### Your task
Go through the records below and copy out every line that contains the word "filecontents".

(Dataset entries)
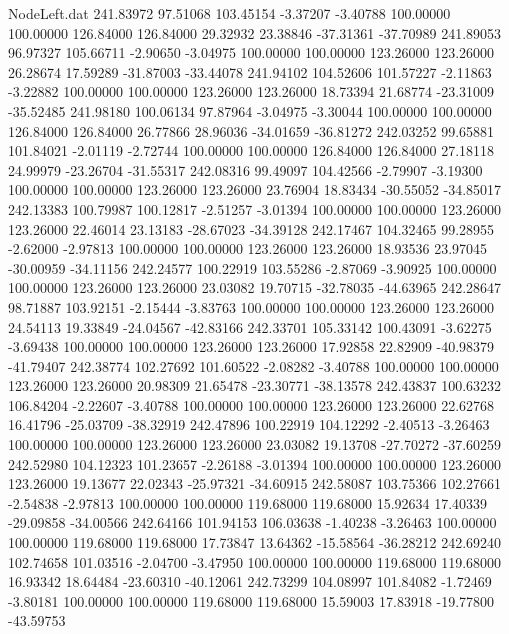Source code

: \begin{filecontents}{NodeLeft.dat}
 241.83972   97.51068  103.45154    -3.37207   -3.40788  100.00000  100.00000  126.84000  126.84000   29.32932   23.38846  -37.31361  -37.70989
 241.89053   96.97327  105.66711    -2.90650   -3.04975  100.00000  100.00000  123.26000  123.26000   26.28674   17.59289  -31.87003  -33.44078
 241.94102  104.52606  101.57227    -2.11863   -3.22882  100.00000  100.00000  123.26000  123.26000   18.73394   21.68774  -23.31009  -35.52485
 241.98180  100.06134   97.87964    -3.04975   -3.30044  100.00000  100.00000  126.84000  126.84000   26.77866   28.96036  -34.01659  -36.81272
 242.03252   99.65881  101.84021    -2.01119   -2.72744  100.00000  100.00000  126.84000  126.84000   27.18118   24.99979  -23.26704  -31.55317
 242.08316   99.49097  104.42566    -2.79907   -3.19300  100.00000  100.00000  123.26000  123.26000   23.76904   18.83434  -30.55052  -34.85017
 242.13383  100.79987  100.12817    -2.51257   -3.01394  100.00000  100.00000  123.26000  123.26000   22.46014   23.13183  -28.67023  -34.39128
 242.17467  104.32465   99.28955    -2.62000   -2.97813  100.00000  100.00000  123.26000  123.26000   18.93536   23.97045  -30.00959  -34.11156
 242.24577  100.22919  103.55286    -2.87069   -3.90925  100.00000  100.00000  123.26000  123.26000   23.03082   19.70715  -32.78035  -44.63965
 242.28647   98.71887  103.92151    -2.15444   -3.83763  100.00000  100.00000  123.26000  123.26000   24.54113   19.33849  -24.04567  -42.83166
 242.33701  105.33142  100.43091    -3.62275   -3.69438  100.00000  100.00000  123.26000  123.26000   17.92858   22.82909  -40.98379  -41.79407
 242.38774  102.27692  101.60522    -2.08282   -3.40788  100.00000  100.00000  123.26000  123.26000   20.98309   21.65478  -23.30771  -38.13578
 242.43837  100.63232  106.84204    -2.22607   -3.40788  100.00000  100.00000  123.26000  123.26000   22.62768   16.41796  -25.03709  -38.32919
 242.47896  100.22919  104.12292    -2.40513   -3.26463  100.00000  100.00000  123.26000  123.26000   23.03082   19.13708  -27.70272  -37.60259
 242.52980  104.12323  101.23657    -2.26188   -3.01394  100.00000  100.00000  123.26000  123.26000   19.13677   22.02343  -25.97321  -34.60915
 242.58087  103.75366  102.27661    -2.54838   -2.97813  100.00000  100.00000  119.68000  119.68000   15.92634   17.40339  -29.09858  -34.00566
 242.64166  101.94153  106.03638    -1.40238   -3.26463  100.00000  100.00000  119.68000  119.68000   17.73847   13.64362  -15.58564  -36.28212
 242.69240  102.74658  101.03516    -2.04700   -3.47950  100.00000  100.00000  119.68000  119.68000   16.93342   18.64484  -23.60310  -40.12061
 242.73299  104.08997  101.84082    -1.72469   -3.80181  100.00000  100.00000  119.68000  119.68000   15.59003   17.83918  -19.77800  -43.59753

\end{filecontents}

### Answer to this exercise
: \begin{filecontents}{NodeLeft.dat}
\end{filecontents}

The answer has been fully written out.